Another average cold Saturday afternoon in Archbold was another average beautiful morning in Hawaii when cell phones across the island state popped on with an unthinkable text message.
“Ballistic missile threat inbound to Hawaii. Seek immediate shelter. This is not a drill.”
In the few minutes after receiving the message, people across the Pacific paradise began to wonder what to do with what they could rightfully believe were the last few minutes of their lives.
Their worst fears are certainly reasonable. Tensions between the United States and new nuclear power North Korea have been high. The North Koreans have proven Hawaii is within range of their missiles. North Korean dictator Kim Jung-un has said he has the launch button on his desk.
It is estimated that it takes about 12 to 20 minutes from the time a missile is launched in North Korea until a mushroom cloud rises over Honolulu.

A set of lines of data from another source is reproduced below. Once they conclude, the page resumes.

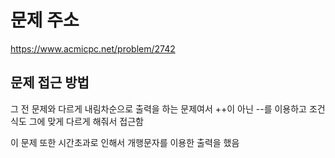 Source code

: # 문제 주소
https://www.acmicpc.net/problem/2742

## 문제 접근 방법 
그 전 문제와 다르게 내림차순으로 출력을 하는 문제여서 ++이 아닌 --를 이용하고 조건식도 그에 맞게 다르게 해줘서 접근함 

이 문제 또한 시간초과로 인해서 개행문자를 이용한 출력을 했음  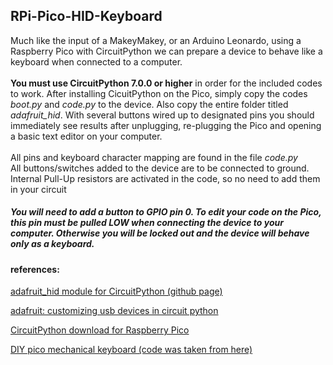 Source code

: ## RPi-Pico-HID-Keyboard
Much like the input of a MakeyMakey, or an Arduino Leonardo, using a Raspberry Pico with CircuitPython we can prepare a device to behave like a keyboard when connected to a computer.<br/>
<br/>
__You must use CircuitPython 7.0.0 or higher__ in order for the included codes to work. After installing CicuitPython on the Pico, simply copy the codes _boot.py_ and _code.py_ to the device. Also copy the entire folder titled *adafruit_hid*. With several buttons wired up to designated pins you should immediately see results after unplugging, re-plugging the Pico and opening a basic text editor on your computer. <br/>
<br/>
All pins and keyboard character mapping are found in the file _code.py_ <br/>
All buttons/switches added to the device are to be connected to ground. Internal Pull-Up resistors are activated in the code, so no need to add them in your circuit <br/>
##### You will need to add a button to GPIO pin 0. To edit your code on the Pico, this pin must be pulled LOW when connecting the device to your computer. Otherwise you will be locked out and the device will behave only as a keyboard.

#### references:

[adafruit_hid module for CircuitPython (github page)](https://github.com/adafruit/Adafruit_CircuitPython_HID/tree/main/adafruit_hid)

[adafruit: customizing usb devices in circuit python](https://learn.adafruit.com/customizing-usb-devices-in-circuitpython)

[CircuitPython download for Raspberry Pico](https://circuitpython.org/board/raspberry_pi_pico/) 

[DIY pico mechanical keyboard (code was taken from here)](https://learn.adafruit.com/diy-pico-mechanical-keyboard-with-fritzing-circuitpython/code-the-pico-keyboard)
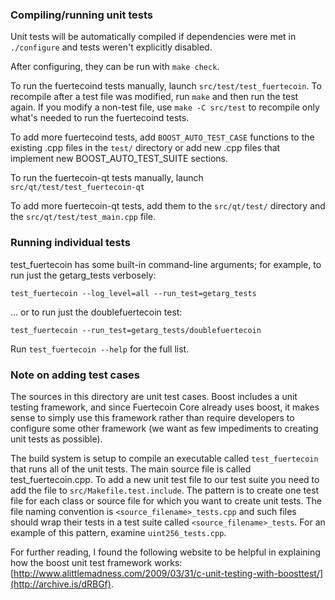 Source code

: ### Compiling/running unit tests

Unit tests will be automatically compiled if dependencies were met in `./configure`
and tests weren't explicitly disabled.

After configuring, they can be run with `make check`.

To run the fuertecoind tests manually, launch `src/test/test_fuertecoin`. To recompile
after a test file was modified, run `make` and then run the test again. If you
modify a non-test file, use `make -C src/test` to recompile only what's needed
to run the fuertecoind tests.

To add more fuertecoind tests, add `BOOST_AUTO_TEST_CASE` functions to the existing
.cpp files in the `test/` directory or add new .cpp files that
implement new BOOST_AUTO_TEST_SUITE sections.

To run the fuertecoin-qt tests manually, launch `src/qt/test/test_fuertecoin-qt`

To add more fuertecoin-qt tests, add them to the `src/qt/test/` directory and
the `src/qt/test/test_main.cpp` file.

### Running individual tests

test_fuertecoin has some built-in command-line arguments; for
example, to run just the getarg_tests verbosely:

    test_fuertecoin --log_level=all --run_test=getarg_tests

... or to run just the doublefuertecoin test:

    test_fuertecoin --run_test=getarg_tests/doublefuertecoin

Run `test_fuertecoin --help` for the full list.

### Note on adding test cases

The sources in this directory are unit test cases.  Boost includes a
unit testing framework, and since Fuertecoin Core already uses boost, it makes
sense to simply use this framework rather than require developers to
configure some other framework (we want as few impediments to creating
unit tests as possible).

The build system is setup to compile an executable called `test_fuertecoin`
that runs all of the unit tests.  The main source file is called
test_fuertecoin.cpp. To add a new unit test file to our test suite you need
to add the file to `src/Makefile.test.include`. The pattern is to create
one test file for each class or source file for which you want to create
unit tests.  The file naming convention is `<source_filename>_tests.cpp`
and such files should wrap their tests in a test suite
called `<source_filename>_tests`. For an example of this pattern,
examine `uint256_tests.cpp`.

For further reading, I found the following website to be helpful in
explaining how the boost unit test framework works:
[http://www.alittlemadness.com/2009/03/31/c-unit-testing-with-boosttest/](http://archive.is/dRBGf).
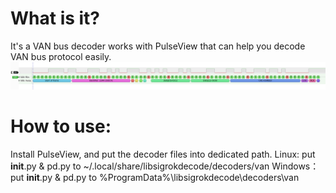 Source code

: # What is it?
  It's a VAN bus decoder works with PulseView that can help you decode VAN bus protocol easily.
  ![](example.png)
# How to use:
Install PulseView, and put the decoder files into dedicated path.
Linux:
put __init__.py & pd.py to ~/.local/share/libsigrokdecode/decoders/van
Windows：
put __init__.py & pd.py to %ProgramData%\libsigrokdecode\decoders\van
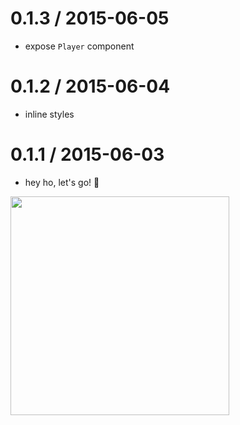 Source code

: # 0.1.3 / 2015-06-05

- expose `Player` component

# 0.1.2 / 2015-06-04

- inline styles

# 0.1.1 / 2015-06-03

- hey ho, let's go! 🎸

<img src="https://raw.githubusercontent.com/soundblogs/embed-soundplayer-widget/master/example/screenshots/glass-candy-widget.png" width="350" />
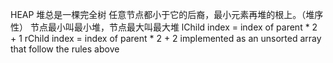 HEAP
堆总是一棵完全树
任意节点都小于它的后裔，最小元素再堆的根上。（堆序性）
节点最小叫最小堆，节点最大叫最大堆
lChild index = index of parent * 2 + 1 
rChild index = index of parent * 2 + 2 
implemented as an unsorted array that follow the rules above

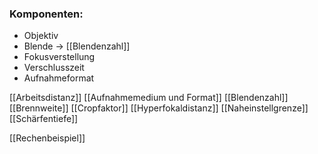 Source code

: ### Komponenten:
- Objektiv
- Blende -> [[Blendenzahl]]
- Fokusverstellung
- Verschlusszeit
- Aufnahmeformat

[[Arbeitsdistanz]]
[[Aufnahmemedium und Format]]
[[Blendenzahl]]
[[Brennweite]]
[[Cropfaktor]]
[[Hyperfokaldistanz]]
[[Naheinstellgrenze]]
[[Schärfentiefe]]


[[Rechenbeispiel]] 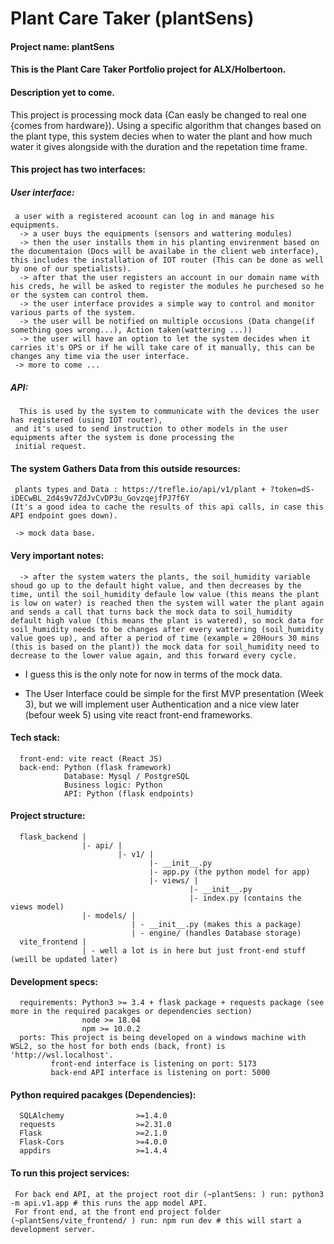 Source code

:# Plant Care Taker (plantSens)
#### Project name: plantSens
#### This is the Plant Care Taker Portfolio project for ALX/Holbertoon.

#### Description yet to come.

This project is processing mock data (Can easly be changed to real one {comes from hardware}).
Using a specific algorithm  that changes based on the plant type, this system decies when to water the plant
and how much water it gives alongside with the duration and the repetation time frame.

#### This project has two interfaces:

##### User interface:
     a user with a registered acoount can log in and manage his equipments.
      -> a user buys the equipments (sensors and wattering modules)
      -> then the user installs them in his planting envirenment based on the documentaion (Docs will be availabe in the client web interface), this includes the installation of IOT router (This can be done as well by one of our spetialists).
      -> after that the user registers an account in our domain name with his creds, he will be asked to register the modules he purchesed so he or the system can control them.
      -> the user interface provides a simple way to control and monitor various parts of the system.
      -> the user will be notified on multiple occusions (Data change(if something goes wrong...), Action taken(wattering ...))
      -> the user will have an option to let the system decides when it carries it's OPS or if he will take care of it manually, this can be changes any time via the user interface.
     -> more to come ...

##### API:
      This is used by the system to communicate with the devices the user has registered (using IOT router),
     and it's used to send instruction to other models in the user equipments after the system is done processing the
     initial request.


#### The system Gathers Data from this outside resources:
     plants types and Data : https://trefle.io/api/v1/plant + ?token=dS-iDECwBL_2d4s9v7ZdJvCvDP3u_GovzqejfPJ7f6Y
    (It's a good idea to cache the results of this api calls, in case this API endpoint goes down).

     -> mock data base.

#### Very important notes:
      -> after the system waters the plants, the soil_humidity variable shoud go up to the default hight value, and then decreases by the time, until the soil_humidity defaule low value (this means the plant is low on water) is reached then the system will water the plant again and sends a call that turns back the mock data to soil_humidity default high value (this means the plant is watered), so mock data for soil_humidity needs to be changes after every wattering (soil_humidity value goes up), and after a period of time (example = 20Hours 30 mins (this is based on the plant)) the mock data for soil_humidity need to decrease to the lower value again, and this forward every cycle.

* I guess this is the only note for now in terms of the mock data.

* The User Interface could be simple for the first MVP presentation (Week 3), but we will implement user Authentication and a nice view later (befour week 5) using vite react front-end frameworks.
#### Tech stack:
      front-end: vite react (React JS)
      back-end: Python (flask framework)
                Database: Mysql / PostgreSQL
                Business logic: Python
                API: Python (flask endpoints)
#### Project structure:
      flask_backend |
                    |- api/ |
                            |- v1/ |
                                   |- __init__.py
                                   |- app.py (the python model for app)
                                   |- views/ |
                                            |- __init__.py
                                            |- index.py (contains the views model)
                    |- models/ |
                               | - __init__.py (makes this a package)
                               | - engine/ (handles Database storage)
      vite_frontend |
                    | - well a lot is in here but just front-end stuff (weill be updated later)
#### Development specs:
      requirements: Python3 >= 3.4 + flask package + requests package (see more in the required pacakges or dependencies section)
                    node >= 18.04
                    npm >= 10.0.2
      ports: This project is being developed on a windows machine with WSL2, so the host for both ends (back, front) is 'http://wsl.localhost'.
             front-end interface is listening on port: 5173
             back-end API interface is listening on port: 5000
#### Python required pacakges (Dependencies):
      SQLAlchemy                >=1.4.0
      requests                  >=2.31.0
      Flask                     >=2.1.0
      Flask-Cors                >=4.0.0
      appdirs                   >=1.4.4
#### To run this project services:
     For back end API, at the project root dir (~plantSens: ) run: python3 -m api.v1.app # this runs the app model API.
     For front end, at the front end project folder (~plantSens/vite_frontend/ ) run: npm run dev # this will start a development server.
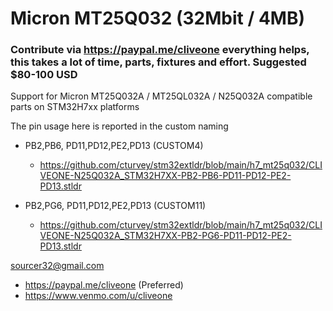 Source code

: # Micron MT25Q032 (32Mbit / 4MB)
### Contribute via   https://paypal.me/cliveone  everything helps, this takes a lot of time, parts, fixtures and effort. Suggested $80-100 USD

Support for Micron MT25Q032A / MT25QL032A / N25Q032A compatible parts on STM32H7xx platforms

The pin usage here is reported in the custom naming

 *  PB2,PB6, PD11,PD12,PE2,PD13 (CUSTOM4)
    *  https://github.com/cturvey/stm32extldr/blob/main/h7_mt25q032/CLIVEONE-N25Q032A_STM32H7XX-PB2-PB6-PD11-PD12-PE2-PD13.stldr

 *  PB2,PG6, PD11,PD12,PE2,PD13 (CUSTOM11)
    *  https://github.com/cturvey/stm32extldr/blob/main/h7_mt25q032/CLIVEONE-N25Q032A_STM32H7XX-PB2-PG6-PD11-PD12-PE2-PD13.stldr

 sourcer32@gmail.com
  *  https://paypal.me/cliveone (Preferred)
  *  https://www.venmo.com/u/cliveone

How would you react if your phone suddenly told you that you would be consumed by an atomic fireball in less time than it takes to get a pizza delivered?
Try desperately to find shelter? Gather your family around you? Or simply sit in the middle of the floor and pray, waiting for the flash?
The text message was sent in error. Hawaii, and the nation, could go back to their daily routine.
Hawaiians can be forgiven if they remain on edge. After all, 76 years ago another message with the words, “This is no drill,” went out from Hawaii.
It was the radiogram announcing the attack on Pearl Harbor. For those who have forgotten, there’s a battleship on the bottom of the harbor with the bones of 1,100 men inside to remind them.
Pray Hawaiians never– ever– receive the “not a drill” message again.